You are viewing a plain text version of this content. The canonical link for it is here.
Posted to dev@whimsical.apache.org by sebb <se...@gmail.com> on 2017/06/13 15:45:47 UTC

Apmail jobs - speed up to allow more frequent runs

The apmail listing jobs (mods, subs) are generally quite expensive to run.
However the output does not change very frequently.

So a possible approach might be to run a cheap(er) check to look for
changes to the source files and only run the extraction when there is
a change.

This should allow list-subs and list-mods to be run hourly rather than 6-hourly.
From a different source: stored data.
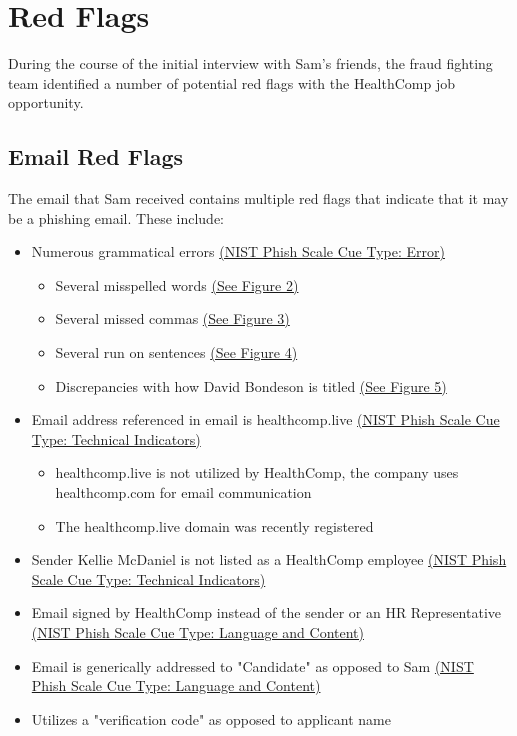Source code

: \section{Red Flags} %
\begin{fullwidth}
During the course of the initial interview with Sam's friends, the fraud fighting team identified a number of potential red flags with the HealthComp job opportunity.

\subsection{Email Red Flags}
The email that Sam received contains multiple red flags that indicate that it may be a phishing email. These include:
\begin{itemize}
	\item Numerous grammatical errors \hyperref[sec:NIST Phish Scale]{(NIST Phish Scale Cue Type: Error)}
        \begin{itemize}
            \item Several misspelled words \hyperref[sec:Fig2]{(See Figure 2)}
            \item Several missed commas \hyperref[sec:Fig3]{(See Figure 3)}
            \item Several run on sentences \hyperref[sec:Fig4]{(See Figure 4)}
            \item Discrepancies with how David Bondeson is titled
            \hyperref[sec:Fig5]{(See Figure 5)}
        \end{itemize}
    \item Email address referenced in email is healthcomp.live \hyperref[sec:NIST Phish Scale]{(NIST Phish Scale Cue Type: Technical Indicators)}
        \begin{itemize}
            \item healthcomp.live is not utilized by HealthComp, the company uses healthcomp.com for email communication
            \item The healthcomp.live domain was recently registered
        \end{itemize}
    \item Sender Kellie McDaniel is not listed as a HealthComp employee \hyperref[sec:NIST Phish Scale]{(NIST Phish Scale Cue Type: Technical Indicators)}
	\item Email signed by HealthComp instead of the sender or an HR Representative \hyperref[sec:NIST Phish Scale]{(NIST Phish Scale Cue Type: Language and Content)}
	\item Email is generically addressed to "Candidate" as opposed to Sam \hyperref[sec:NIST Phish Scale]{(NIST Phish Scale Cue Type: Language and Content)}
    \item Utilizes a "verification code" as opposed to applicant name
\end{itemize}


\end{fullwidth}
I'm happy to look at how to implement this if people think it's worth pursuing?

Re: Apmail jobs - speed up to allow more frequent runs

Posted by Sam Ruby <ru...@intertwingly.net>.
On Tue, Jun 13, 2017 at 11:45 AM, sebb <se...@gmail.com> wrote:
> The apmail listing jobs (mods, subs) are generally quite expensive to run.
> However the output does not change very frequently.
>
> So a possible approach might be to run a cheap(er) check to look for
> changes to the source files and only run the extraction when there is
> a change.
>
> This should allow list-subs and list-mods to be run hourly rather than 6-hourly.
>
> I'm happy to look at how to implement this if people think it's worth pursuing?

Please do.  You might want to first check to see if I am being too conservative.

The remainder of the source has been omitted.